Go through the records and tally the lines that include the word "ensures". The answer is that total alone.

[Document images with source code]
--------------------------------------------------

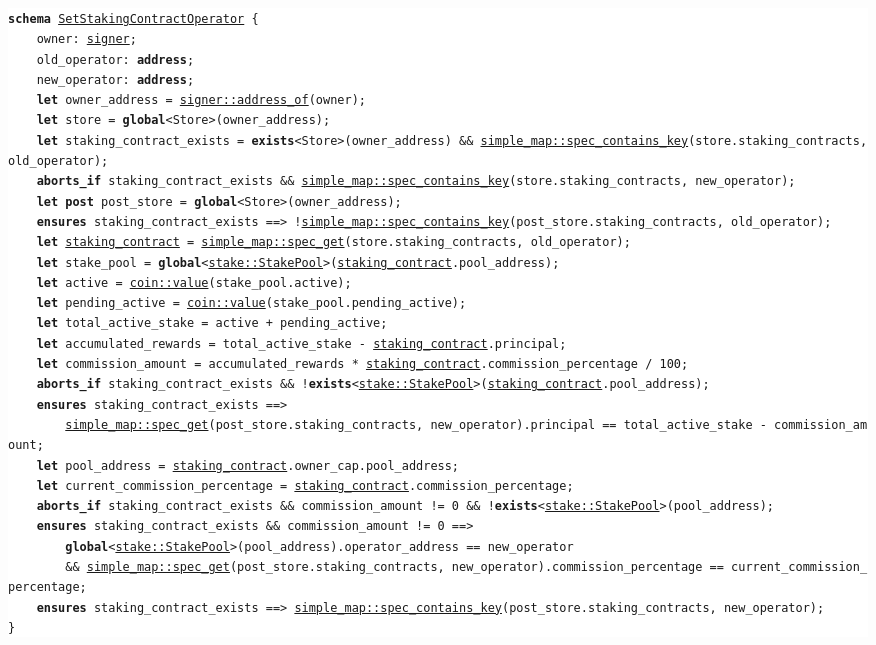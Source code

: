 


<a id="0x1_staking_proxy_SetStakingContractOperator"></a>


<pre><code><b>schema</b> <a href="staking_proxy.md#0x1_staking_proxy_SetStakingContractOperator">SetStakingContractOperator</a> {
    owner: <a href="../../libra2-stdlib/../move-stdlib/doc/signer.md#0x1_signer">signer</a>;
    old_operator: <b>address</b>;
    new_operator: <b>address</b>;
    <b>let</b> owner_address = <a href="../../libra2-stdlib/../move-stdlib/doc/signer.md#0x1_signer_address_of">signer::address_of</a>(owner);
    <b>let</b> store = <b>global</b>&lt;Store&gt;(owner_address);
    <b>let</b> staking_contract_exists = <b>exists</b>&lt;Store&gt;(owner_address) && <a href="../../libra2-stdlib/doc/simple_map.md#0x1_simple_map_spec_contains_key">simple_map::spec_contains_key</a>(store.staking_contracts, old_operator);
    <b>aborts_if</b> staking_contract_exists && <a href="../../libra2-stdlib/doc/simple_map.md#0x1_simple_map_spec_contains_key">simple_map::spec_contains_key</a>(store.staking_contracts, new_operator);
    <b>let</b> <b>post</b> post_store = <b>global</b>&lt;Store&gt;(owner_address);
    <b>ensures</b> staking_contract_exists ==&gt; !<a href="../../libra2-stdlib/doc/simple_map.md#0x1_simple_map_spec_contains_key">simple_map::spec_contains_key</a>(post_store.staking_contracts, old_operator);
    <b>let</b> <a href="staking_contract.md#0x1_staking_contract">staking_contract</a> = <a href="../../libra2-stdlib/doc/simple_map.md#0x1_simple_map_spec_get">simple_map::spec_get</a>(store.staking_contracts, old_operator);
    <b>let</b> stake_pool = <b>global</b>&lt;<a href="stake.md#0x1_stake_StakePool">stake::StakePool</a>&gt;(<a href="staking_contract.md#0x1_staking_contract">staking_contract</a>.pool_address);
    <b>let</b> active = <a href="coin.md#0x1_coin_value">coin::value</a>(stake_pool.active);
    <b>let</b> pending_active = <a href="coin.md#0x1_coin_value">coin::value</a>(stake_pool.pending_active);
    <b>let</b> total_active_stake = active + pending_active;
    <b>let</b> accumulated_rewards = total_active_stake - <a href="staking_contract.md#0x1_staking_contract">staking_contract</a>.principal;
    <b>let</b> commission_amount = accumulated_rewards * <a href="staking_contract.md#0x1_staking_contract">staking_contract</a>.commission_percentage / 100;
    <b>aborts_if</b> staking_contract_exists && !<b>exists</b>&lt;<a href="stake.md#0x1_stake_StakePool">stake::StakePool</a>&gt;(<a href="staking_contract.md#0x1_staking_contract">staking_contract</a>.pool_address);
    <b>ensures</b> staking_contract_exists ==&gt;
        <a href="../../libra2-stdlib/doc/simple_map.md#0x1_simple_map_spec_get">simple_map::spec_get</a>(post_store.staking_contracts, new_operator).principal == total_active_stake - commission_amount;
    <b>let</b> pool_address = <a href="staking_contract.md#0x1_staking_contract">staking_contract</a>.owner_cap.pool_address;
    <b>let</b> current_commission_percentage = <a href="staking_contract.md#0x1_staking_contract">staking_contract</a>.commission_percentage;
    <b>aborts_if</b> staking_contract_exists && commission_amount != 0 && !<b>exists</b>&lt;<a href="stake.md#0x1_stake_StakePool">stake::StakePool</a>&gt;(pool_address);
    <b>ensures</b> staking_contract_exists && commission_amount != 0 ==&gt;
        <b>global</b>&lt;<a href="stake.md#0x1_stake_StakePool">stake::StakePool</a>&gt;(pool_address).operator_address == new_operator
        && <a href="../../libra2-stdlib/doc/simple_map.md#0x1_simple_map_spec_get">simple_map::spec_get</a>(post_store.staking_contracts, new_operator).commission_percentage == current_commission_percentage;
    <b>ensures</b> staking_contract_exists ==&gt; <a href="../../libra2-stdlib/doc/simple_map.md#0x1_simple_map_spec_contains_key">simple_map::spec_contains_key</a>(post_store.staking_contracts, new_operator);
}
</code></pre>
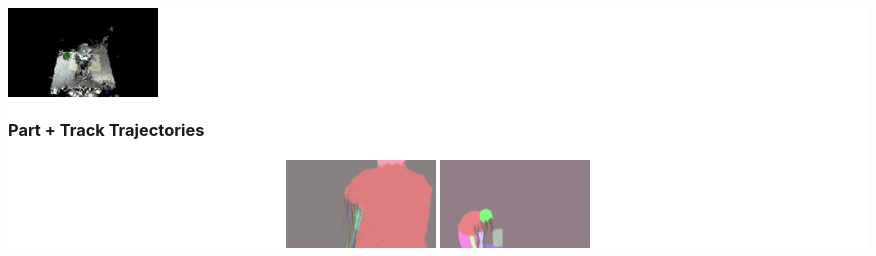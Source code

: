   <img src="https://github.com/PaMoSplat/anonymous_project/blob/main/gif/clothpan_color.gif" alt="clothpan_color.gif" style="vertical-align: bottom; width:150px;"/>
</p>


### Part + Track Trajectories

 <p align="center" style="text-align: center;">
  <img src="https://github.com/PaMoSplat/anonymous_project/blob/main/gif/basketball_part.gif" alt="basketball_part.gif" style="vertical-align: bottom; width:150px;"/>
  <img src="https://github.com/PaMoSplat/anonymous_project/blob/main/gif/boxes_part.gif" alt="box_part.gif" style="vertical-align: bottom; width:150px;"/>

--------------------------------------------------

(Response box) 4